(Plain-text document sources)
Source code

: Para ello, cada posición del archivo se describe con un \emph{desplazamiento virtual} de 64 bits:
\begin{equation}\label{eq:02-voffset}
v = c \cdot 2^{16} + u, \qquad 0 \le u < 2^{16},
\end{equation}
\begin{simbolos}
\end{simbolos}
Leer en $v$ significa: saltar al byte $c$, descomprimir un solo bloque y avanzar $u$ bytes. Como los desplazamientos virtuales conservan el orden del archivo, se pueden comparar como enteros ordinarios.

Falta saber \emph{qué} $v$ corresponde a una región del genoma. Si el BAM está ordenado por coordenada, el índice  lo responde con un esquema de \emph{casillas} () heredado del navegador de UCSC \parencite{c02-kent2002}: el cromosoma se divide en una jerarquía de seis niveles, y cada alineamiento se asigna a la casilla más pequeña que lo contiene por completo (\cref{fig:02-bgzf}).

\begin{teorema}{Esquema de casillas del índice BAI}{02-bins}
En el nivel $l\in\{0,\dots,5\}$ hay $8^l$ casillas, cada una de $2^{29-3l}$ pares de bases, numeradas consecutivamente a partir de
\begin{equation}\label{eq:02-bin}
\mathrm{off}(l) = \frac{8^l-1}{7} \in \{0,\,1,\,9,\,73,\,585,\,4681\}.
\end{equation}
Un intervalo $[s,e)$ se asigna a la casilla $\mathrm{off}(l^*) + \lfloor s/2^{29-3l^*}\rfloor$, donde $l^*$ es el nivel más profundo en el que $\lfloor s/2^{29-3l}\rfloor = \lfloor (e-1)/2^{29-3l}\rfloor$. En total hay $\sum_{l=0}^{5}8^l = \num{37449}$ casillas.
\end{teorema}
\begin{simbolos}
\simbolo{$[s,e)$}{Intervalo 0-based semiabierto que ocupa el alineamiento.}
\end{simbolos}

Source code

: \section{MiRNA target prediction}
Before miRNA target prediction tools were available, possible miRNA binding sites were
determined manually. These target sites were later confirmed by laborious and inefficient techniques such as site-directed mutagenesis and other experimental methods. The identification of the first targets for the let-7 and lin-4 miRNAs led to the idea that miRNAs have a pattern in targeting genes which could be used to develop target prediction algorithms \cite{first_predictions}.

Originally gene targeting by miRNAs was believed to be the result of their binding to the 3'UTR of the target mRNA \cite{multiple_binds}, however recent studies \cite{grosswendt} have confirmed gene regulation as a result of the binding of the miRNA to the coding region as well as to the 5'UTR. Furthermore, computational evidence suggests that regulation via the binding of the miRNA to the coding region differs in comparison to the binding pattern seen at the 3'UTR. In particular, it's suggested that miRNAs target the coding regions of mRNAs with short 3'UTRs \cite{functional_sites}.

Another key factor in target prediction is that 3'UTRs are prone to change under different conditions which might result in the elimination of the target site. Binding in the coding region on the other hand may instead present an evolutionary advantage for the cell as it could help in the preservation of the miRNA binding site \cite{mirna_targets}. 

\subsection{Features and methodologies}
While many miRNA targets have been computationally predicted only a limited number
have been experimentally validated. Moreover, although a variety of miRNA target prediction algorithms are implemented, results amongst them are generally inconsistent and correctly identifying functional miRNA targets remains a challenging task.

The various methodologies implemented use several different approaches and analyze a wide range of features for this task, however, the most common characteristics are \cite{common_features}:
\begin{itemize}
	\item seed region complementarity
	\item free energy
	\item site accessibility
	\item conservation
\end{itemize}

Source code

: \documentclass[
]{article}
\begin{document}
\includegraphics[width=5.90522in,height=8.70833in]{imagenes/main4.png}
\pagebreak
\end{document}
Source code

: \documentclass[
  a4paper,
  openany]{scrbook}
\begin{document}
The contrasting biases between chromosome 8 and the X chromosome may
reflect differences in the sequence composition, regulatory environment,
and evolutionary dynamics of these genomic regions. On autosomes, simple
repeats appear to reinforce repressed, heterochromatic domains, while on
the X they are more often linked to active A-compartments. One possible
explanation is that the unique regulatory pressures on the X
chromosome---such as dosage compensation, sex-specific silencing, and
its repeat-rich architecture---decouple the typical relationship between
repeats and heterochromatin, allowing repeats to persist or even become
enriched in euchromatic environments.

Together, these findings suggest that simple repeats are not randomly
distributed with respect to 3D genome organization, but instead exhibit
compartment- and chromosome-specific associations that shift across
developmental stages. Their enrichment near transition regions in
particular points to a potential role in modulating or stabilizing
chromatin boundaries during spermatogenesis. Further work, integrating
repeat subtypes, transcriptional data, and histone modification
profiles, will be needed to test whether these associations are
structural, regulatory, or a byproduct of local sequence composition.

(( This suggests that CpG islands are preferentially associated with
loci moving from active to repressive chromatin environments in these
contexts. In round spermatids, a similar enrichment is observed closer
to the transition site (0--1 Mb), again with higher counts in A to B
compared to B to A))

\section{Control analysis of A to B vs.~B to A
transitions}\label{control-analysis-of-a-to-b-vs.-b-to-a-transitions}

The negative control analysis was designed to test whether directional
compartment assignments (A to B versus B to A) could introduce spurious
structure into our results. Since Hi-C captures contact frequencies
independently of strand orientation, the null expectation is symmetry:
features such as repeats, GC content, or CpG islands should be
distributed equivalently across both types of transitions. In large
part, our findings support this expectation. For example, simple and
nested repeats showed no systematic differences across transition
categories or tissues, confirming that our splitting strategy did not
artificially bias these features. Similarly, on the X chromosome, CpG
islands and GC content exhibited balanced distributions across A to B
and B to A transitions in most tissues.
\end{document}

## TASK REQUIREMENTS
Using the data above, reproduce every line exactly.

## ANSWER FOR THIS EXERCISE
Source code

: Para ello, cada posición del archivo se describe con un \emph{desplazamiento virtual} de 64 bits:
\begin{equation}\label{eq:02-voffset}
v = c \cdot 2^{16} + u, \qquad 0 \le u < 2^{16},
\end{equation}
\begin{simbolos}
\end{simbolos}
Leer en $v$ significa: saltar al byte $c$, descomprimir un solo bloque y avanzar $u$ bytes. Como los desplazamientos virtuales conservan el orden del archivo, se pueden comparar como enteros ordinarios.

Falta saber \emph{qué} $v$ corresponde a una región del genoma. Si el BAM está ordenado por coordenada, el índice  lo responde con un esquema de \emph{casillas} () heredado del navegador de UCSC \parencite{c02-kent2002}: el cromosoma se divide en una jerarquía de seis niveles, y cada alineamiento se asigna a la casilla más pequeña que lo contiene por completo (\cref{fig:02-bgzf}).

\begin{teorema}{Esquema de casillas del índice BAI}{02-bins}
En el nivel $l\in\{0,\dots,5\}$ hay $8^l$ casillas, cada una de $2^{29-3l}$ pares de bases, numeradas consecutivamente a partir de
\begin{equation}\label{eq:02-bin}
\mathrm{off}(l) = \frac{8^l-1}{7} \in \{0,\,1,\,9,\,73,\,585,\,4681\}.
\end{equation}
Un intervalo $[s,e)$ se asigna a la casilla $\mathrm{off}(l^*) + \lfloor s/2^{29-3l^*}\rfloor$, donde $l^*$ es el nivel más profundo en el que $\lfloor s/2^{29-3l}\rfloor = \lfloor (e-1)/2^{29-3l}\rfloor$. En total hay $\sum_{l=0}^{5}8^l = \num{37449}$ casillas.
\end{teorema}
\begin{simbolos}
\simbolo{$[s,e)$}{Intervalo 0-based semiabierto que ocupa el alineamiento.}
\end{simbolos}

Source code

: \section{MiRNA target prediction}
Before miRNA target prediction tools were available, possible miRNA binding sites were
determined manually. These target sites were later confirmed by laborious and inefficient techniques such as site-directed mutagenesis and other experimental methods. The identification of the first targets for the let-7 and lin-4 miRNAs led to the idea that miRNAs have a pattern in targeting genes which could be used to develop target prediction algorithms \cite{first_predictions}.

Originally gene targeting by miRNAs was believed to be the result of their binding to the 3'UTR of the target mRNA \cite{multiple_binds}, however recent studies \cite{grosswendt} have confirmed gene regulation as a result of the binding of the miRNA to the coding region as well as to the 5'UTR. Furthermore, computational evidence suggests that regulation via the binding of the miRNA to the coding region differs in comparison to the binding pattern seen at the 3'UTR. In particular, it's suggested that miRNAs target the coding regions of mRNAs with short 3'UTRs \cite{functional_sites}.

Another key factor in target prediction is that 3'UTRs are prone to change under different conditions which might result in the elimination of the target site. Binding in the coding region on the other hand may instead present an evolutionary advantage for the cell as it could help in the preservation of the miRNA binding site \cite{mirna_targets}. 

\subsection{Features and methodologies}
While many miRNA targets have been computationally predicted only a limited number
have been experimentally validated. Moreover, although a variety of miRNA target prediction algorithms are implemented, results amongst them are generally inconsistent and correctly identifying functional miRNA targets remains a challenging task.

The various methodologies implemented use several different approaches and analyze a wide range of features for this task, however, the most common characteristics are \cite{common_features}:
\begin{itemize}
	\item seed region complementarity
	\item free energy
	\item site accessibility
	\item conservation
\end{itemize}

Source code

: \documentclass[
]{article}
\begin{document}
\includegraphics[width=5.90522in,height=8.70833in]{imagenes/main4.png}
\pagebreak
\end{document}
Source code

: \documentclass[
  a4paper,
  openany]{scrbook}
\begin{document}
The contrasting biases between chromosome 8 and the X chromosome may
reflect differences in the sequence composition, regulatory environment,
and evolutionary dynamics of these genomic regions. On autosomes, simple
repeats appear to reinforce repressed, heterochromatic domains, while on
the X they are more often linked to active A-compartments. One possible
explanation is that the unique regulatory pressures on the X
chromosome---such as dosage compensation, sex-specific silencing, and
its repeat-rich architecture---decouple the typical relationship between
repeats and heterochromatin, allowing repeats to persist or even become
enriched in euchromatic environments.

Together, these findings suggest that simple repeats are not randomly
distributed with respect to 3D genome organization, but instead exhibit
compartment- and chromosome-specific associations that shift across
developmental stages. Their enrichment near transition regions in
particular points to a potential role in modulating or stabilizing
chromatin boundaries during spermatogenesis. Further work, integrating
repeat subtypes, transcriptional data, and histone modification
profiles, will be needed to test whether these associations are
structural, regulatory, or a byproduct of local sequence composition.

(( This suggests that CpG islands are preferentially associated with
loci moving from active to repressive chromatin environments in these
contexts. In round spermatids, a similar enrichment is observed closer
to the transition site (0--1 Mb), again with higher counts in A to B
compared to B to A))

\section{Control analysis of A to B vs.~B to A
transitions}\label{control-analysis-of-a-to-b-vs.-b-to-a-transitions}

The negative control analysis was designed to test whether directional
compartment assignments (A to B versus B to A) could introduce spurious
structure into our results. Since Hi-C captures contact frequencies
independently of strand orientation, the null expectation is symmetry:
features such as repeats, GC content, or CpG islands should be
distributed equivalently across both types of transitions. In large
part, our findings support this expectation. For example, simple and
nested repeats showed no systematic differences across transition
categories or tissues, confirming that our splitting strategy did not
artificially bias these features. Similarly, on the X chromosome, CpG
islands and GC content exhibited balanced distributions across A to B
and B to A transitions in most tissues.
\end{document}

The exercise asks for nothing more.